:: WORK REQUIRED ::
Print only the lines from the top of the data through the line with "migrées dans Azure.", both included, skipping every picture.

:: Items from a data source ::
========
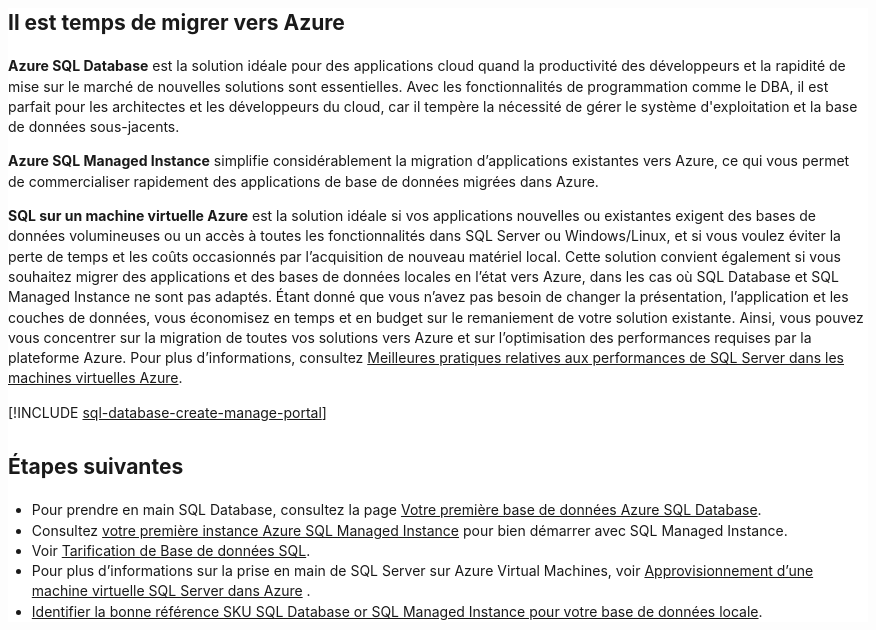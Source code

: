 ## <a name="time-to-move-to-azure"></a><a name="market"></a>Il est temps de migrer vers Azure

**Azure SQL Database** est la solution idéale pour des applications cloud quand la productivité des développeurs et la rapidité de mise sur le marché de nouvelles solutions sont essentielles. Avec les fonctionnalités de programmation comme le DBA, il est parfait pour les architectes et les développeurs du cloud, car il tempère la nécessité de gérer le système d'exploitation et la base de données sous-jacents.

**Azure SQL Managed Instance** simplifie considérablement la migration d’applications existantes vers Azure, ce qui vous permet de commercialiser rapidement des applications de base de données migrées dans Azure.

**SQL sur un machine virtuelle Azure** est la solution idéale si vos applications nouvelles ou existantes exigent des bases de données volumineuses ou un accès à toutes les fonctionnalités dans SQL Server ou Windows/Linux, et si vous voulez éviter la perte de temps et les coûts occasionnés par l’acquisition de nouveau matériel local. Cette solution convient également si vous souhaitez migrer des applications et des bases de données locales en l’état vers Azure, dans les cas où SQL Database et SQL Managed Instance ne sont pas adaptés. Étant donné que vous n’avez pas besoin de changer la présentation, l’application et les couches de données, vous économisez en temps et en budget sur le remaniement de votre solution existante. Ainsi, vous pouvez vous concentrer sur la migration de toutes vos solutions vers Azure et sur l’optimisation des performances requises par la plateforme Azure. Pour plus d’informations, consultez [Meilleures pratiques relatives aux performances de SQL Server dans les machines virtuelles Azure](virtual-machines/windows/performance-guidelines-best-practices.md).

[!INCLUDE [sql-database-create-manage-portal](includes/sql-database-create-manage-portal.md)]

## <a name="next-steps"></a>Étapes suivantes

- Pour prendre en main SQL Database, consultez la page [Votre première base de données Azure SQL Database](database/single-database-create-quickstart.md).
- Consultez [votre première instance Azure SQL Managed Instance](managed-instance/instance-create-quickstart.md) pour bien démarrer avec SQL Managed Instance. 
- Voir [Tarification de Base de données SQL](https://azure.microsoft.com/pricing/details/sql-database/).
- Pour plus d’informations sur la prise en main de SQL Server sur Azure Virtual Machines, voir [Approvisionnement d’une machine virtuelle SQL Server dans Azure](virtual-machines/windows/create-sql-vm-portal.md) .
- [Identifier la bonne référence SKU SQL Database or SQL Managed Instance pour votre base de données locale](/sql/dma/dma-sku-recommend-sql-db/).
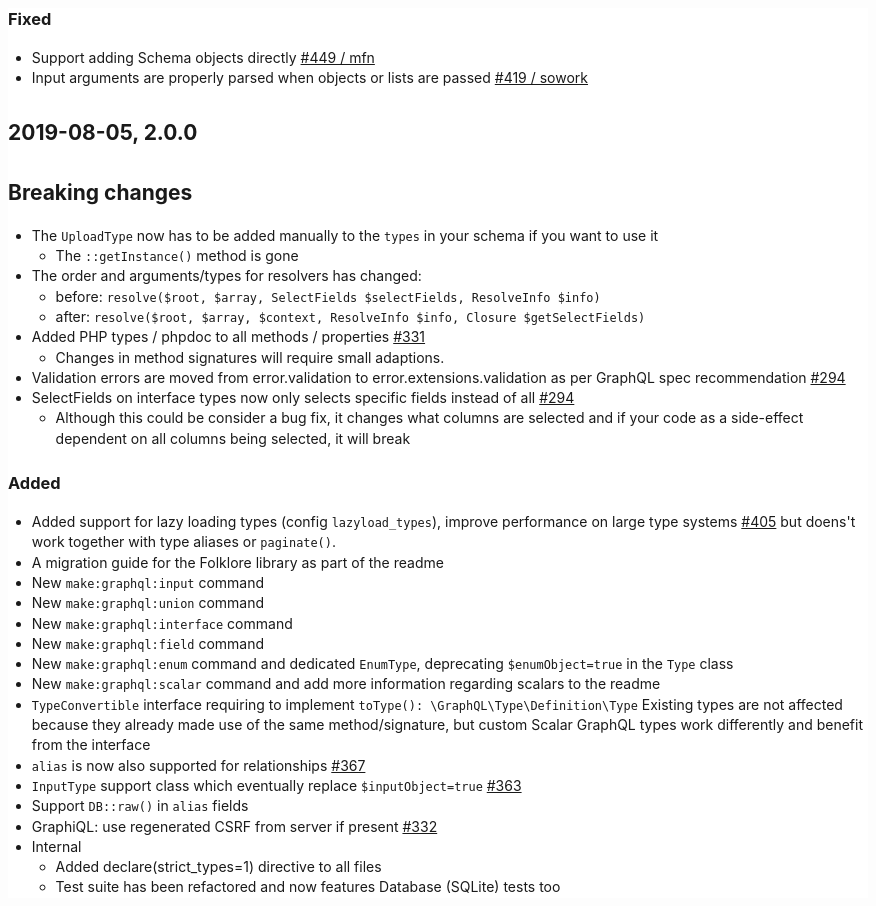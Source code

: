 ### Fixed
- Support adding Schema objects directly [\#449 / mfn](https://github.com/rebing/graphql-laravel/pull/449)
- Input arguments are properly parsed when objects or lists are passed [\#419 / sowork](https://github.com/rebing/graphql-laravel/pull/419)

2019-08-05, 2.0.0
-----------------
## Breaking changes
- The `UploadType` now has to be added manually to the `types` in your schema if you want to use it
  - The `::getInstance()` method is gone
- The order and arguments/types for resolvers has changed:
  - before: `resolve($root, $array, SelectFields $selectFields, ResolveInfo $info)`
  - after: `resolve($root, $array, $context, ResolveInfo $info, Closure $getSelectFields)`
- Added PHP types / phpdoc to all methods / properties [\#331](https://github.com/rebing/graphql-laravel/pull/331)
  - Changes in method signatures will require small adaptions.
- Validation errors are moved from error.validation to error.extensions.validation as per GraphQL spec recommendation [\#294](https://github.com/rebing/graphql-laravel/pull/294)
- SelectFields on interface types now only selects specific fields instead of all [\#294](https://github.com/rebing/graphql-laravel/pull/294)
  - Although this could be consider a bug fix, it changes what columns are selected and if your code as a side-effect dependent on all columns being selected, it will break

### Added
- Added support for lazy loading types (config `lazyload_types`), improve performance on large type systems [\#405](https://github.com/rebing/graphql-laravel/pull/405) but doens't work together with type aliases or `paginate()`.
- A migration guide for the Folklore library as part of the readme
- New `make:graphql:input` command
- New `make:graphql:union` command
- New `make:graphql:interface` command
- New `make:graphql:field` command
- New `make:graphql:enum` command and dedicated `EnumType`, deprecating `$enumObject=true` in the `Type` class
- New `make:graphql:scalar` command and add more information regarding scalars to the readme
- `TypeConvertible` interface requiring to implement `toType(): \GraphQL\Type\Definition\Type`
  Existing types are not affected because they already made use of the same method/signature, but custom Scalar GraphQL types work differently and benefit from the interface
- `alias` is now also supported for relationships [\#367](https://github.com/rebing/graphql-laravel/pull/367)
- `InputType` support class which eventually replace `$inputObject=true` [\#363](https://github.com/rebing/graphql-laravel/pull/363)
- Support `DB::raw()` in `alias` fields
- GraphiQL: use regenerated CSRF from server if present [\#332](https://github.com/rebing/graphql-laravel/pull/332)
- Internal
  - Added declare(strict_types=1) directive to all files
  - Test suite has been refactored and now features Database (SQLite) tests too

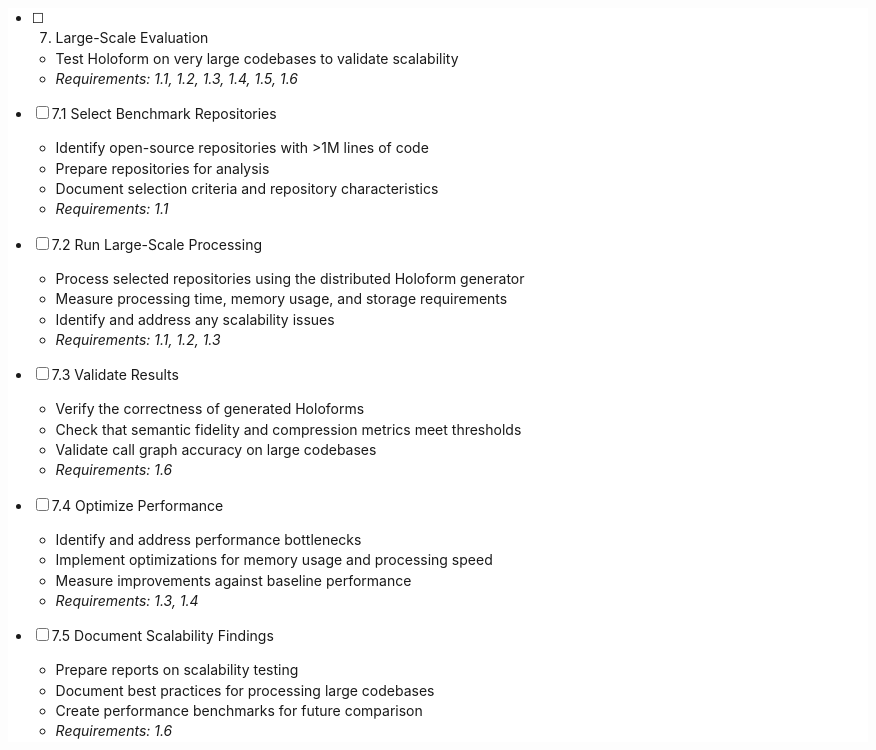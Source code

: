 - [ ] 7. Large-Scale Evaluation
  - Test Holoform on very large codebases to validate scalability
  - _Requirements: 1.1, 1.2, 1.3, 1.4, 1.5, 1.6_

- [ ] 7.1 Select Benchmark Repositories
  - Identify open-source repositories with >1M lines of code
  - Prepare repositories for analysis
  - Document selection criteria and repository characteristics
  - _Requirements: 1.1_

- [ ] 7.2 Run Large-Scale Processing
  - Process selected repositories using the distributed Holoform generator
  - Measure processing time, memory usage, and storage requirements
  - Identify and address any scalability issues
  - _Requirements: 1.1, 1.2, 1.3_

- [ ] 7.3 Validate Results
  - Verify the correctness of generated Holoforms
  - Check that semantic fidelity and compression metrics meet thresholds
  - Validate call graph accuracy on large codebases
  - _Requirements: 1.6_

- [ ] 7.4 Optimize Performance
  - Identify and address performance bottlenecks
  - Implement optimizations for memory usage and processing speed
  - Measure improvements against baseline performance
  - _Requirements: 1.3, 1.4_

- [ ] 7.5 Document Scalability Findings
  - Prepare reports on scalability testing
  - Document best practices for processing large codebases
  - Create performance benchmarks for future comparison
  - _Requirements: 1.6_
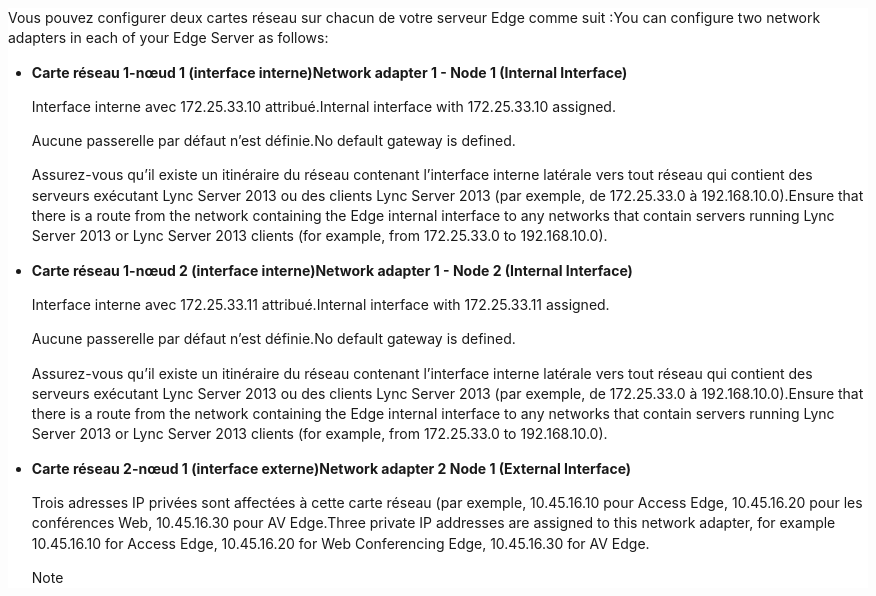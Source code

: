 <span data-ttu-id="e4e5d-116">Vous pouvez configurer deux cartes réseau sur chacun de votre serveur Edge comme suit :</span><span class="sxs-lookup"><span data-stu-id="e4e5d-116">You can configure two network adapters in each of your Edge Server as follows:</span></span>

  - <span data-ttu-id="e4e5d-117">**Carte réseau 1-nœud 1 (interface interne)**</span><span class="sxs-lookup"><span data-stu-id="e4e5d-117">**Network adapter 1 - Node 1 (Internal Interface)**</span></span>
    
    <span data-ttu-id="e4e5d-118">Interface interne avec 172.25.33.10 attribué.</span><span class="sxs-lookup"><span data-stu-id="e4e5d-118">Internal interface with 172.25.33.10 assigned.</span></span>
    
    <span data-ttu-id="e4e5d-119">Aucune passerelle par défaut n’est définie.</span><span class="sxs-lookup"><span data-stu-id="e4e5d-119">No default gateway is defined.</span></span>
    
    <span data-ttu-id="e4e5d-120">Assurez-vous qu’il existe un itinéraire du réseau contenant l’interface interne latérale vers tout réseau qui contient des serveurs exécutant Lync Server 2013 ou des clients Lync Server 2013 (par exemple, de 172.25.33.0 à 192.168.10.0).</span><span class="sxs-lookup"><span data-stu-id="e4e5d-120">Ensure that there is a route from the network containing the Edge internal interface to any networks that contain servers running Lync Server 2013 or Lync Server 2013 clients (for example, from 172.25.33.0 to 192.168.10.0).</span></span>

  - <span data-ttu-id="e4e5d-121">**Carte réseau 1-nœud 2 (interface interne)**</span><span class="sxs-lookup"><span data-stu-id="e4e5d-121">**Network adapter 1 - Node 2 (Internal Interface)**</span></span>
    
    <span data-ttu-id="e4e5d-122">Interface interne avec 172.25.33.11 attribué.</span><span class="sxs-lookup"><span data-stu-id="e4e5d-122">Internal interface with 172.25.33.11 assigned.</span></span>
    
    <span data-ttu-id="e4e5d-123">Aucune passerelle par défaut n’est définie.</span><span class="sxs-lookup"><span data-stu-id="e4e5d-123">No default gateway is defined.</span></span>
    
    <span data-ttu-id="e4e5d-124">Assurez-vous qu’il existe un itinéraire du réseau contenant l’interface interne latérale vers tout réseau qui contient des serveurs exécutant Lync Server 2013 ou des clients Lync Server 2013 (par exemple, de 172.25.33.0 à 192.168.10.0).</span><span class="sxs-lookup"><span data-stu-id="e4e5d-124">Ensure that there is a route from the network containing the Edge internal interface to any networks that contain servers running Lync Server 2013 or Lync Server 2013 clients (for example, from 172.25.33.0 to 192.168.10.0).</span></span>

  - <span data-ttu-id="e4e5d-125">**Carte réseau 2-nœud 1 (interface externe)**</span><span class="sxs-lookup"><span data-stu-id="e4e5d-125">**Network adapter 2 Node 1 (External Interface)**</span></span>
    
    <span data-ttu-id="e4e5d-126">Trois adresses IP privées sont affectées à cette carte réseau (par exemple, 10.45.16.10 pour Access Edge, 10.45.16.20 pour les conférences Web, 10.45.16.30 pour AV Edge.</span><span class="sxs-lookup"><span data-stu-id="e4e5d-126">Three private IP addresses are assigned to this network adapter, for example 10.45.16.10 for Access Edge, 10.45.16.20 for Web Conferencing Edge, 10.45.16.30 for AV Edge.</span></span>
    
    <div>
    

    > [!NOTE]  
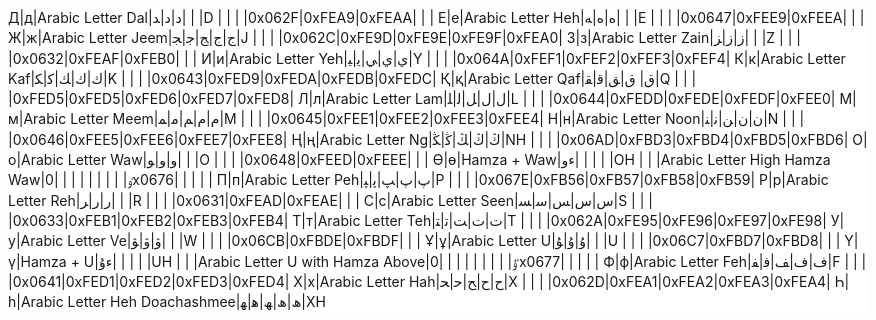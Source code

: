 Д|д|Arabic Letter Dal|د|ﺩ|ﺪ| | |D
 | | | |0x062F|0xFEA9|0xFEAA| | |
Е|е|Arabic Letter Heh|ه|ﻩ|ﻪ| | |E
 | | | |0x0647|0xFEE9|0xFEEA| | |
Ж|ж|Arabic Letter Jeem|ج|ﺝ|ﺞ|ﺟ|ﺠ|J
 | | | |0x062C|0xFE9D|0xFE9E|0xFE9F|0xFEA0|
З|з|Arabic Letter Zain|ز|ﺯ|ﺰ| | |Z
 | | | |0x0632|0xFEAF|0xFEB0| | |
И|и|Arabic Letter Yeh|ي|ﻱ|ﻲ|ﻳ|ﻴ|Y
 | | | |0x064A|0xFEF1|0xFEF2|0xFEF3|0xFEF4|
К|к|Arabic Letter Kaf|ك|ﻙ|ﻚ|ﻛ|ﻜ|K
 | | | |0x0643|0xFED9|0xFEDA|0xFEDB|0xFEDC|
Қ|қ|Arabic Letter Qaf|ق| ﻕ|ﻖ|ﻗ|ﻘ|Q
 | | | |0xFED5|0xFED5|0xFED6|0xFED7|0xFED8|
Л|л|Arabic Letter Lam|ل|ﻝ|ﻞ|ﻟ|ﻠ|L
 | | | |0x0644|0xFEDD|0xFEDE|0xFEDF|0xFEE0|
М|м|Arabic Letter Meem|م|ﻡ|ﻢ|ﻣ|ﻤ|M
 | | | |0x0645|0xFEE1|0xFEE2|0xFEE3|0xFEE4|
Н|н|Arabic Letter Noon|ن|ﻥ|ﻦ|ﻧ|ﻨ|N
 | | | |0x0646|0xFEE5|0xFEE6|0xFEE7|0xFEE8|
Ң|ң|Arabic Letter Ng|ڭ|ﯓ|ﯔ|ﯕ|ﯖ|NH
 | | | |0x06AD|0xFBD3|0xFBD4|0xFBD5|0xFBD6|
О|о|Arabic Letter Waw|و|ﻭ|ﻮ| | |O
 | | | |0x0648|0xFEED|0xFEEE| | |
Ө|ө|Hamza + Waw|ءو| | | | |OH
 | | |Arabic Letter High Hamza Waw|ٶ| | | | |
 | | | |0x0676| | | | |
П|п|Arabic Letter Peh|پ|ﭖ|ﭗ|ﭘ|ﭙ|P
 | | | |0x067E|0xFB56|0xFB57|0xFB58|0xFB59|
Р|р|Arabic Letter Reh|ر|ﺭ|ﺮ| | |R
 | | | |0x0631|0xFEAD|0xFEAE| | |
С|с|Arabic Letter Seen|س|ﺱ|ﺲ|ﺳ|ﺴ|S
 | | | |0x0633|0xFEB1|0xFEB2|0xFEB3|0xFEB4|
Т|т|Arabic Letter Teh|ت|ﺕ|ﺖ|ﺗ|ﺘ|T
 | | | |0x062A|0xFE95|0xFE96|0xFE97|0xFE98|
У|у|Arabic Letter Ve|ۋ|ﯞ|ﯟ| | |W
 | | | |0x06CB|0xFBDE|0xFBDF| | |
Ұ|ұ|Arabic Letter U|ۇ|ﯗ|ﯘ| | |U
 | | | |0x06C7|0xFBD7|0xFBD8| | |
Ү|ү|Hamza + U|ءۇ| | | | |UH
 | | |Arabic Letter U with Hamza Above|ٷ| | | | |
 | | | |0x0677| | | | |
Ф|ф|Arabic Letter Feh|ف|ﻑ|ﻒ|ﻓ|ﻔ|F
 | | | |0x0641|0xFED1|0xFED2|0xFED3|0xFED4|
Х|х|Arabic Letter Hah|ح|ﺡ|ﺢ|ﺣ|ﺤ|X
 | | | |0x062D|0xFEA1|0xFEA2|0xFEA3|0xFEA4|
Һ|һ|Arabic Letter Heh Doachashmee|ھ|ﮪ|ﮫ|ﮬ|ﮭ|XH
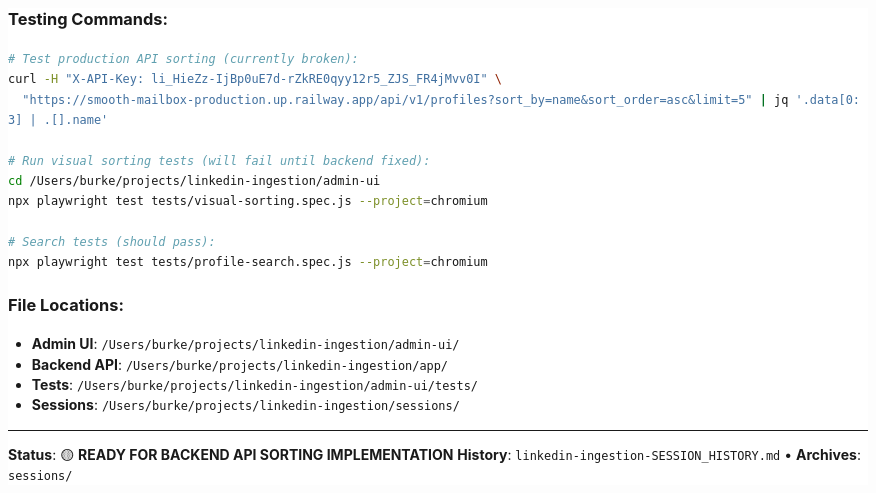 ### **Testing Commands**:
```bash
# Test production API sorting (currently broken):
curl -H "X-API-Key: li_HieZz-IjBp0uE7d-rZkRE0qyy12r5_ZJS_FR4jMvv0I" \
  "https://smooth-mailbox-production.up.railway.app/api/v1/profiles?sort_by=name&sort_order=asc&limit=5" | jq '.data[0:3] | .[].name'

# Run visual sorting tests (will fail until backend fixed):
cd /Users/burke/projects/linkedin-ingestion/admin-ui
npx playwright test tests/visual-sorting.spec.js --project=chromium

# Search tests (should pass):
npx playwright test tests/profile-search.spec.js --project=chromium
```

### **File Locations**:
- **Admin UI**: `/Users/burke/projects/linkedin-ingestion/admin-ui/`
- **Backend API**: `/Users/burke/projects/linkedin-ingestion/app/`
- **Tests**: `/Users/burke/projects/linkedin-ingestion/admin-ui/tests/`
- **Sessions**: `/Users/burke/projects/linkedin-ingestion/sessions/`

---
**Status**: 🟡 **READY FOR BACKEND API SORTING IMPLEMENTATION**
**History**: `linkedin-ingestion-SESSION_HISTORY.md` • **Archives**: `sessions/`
========
:: YOUR SOLUTION ::
Source code

: ## <a name="time-to-move-to-azure"></a><a name="market"></a>Il est temps de migrer vers Azure

**Azure SQL Database** est la solution idéale pour des applications cloud quand la productivité des développeurs et la rapidité de mise sur le marché de nouvelles solutions sont essentielles. Avec les fonctionnalités de programmation comme le DBA, il est parfait pour les architectes et les développeurs du cloud, car il tempère la nécessité de gérer le système d'exploitation et la base de données sous-jacents.

**Azure SQL Managed Instance** simplifie considérablement la migration d’applications existantes vers Azure, ce qui vous permet de commercialiser rapidement des applications de base de données migrées dans Azure.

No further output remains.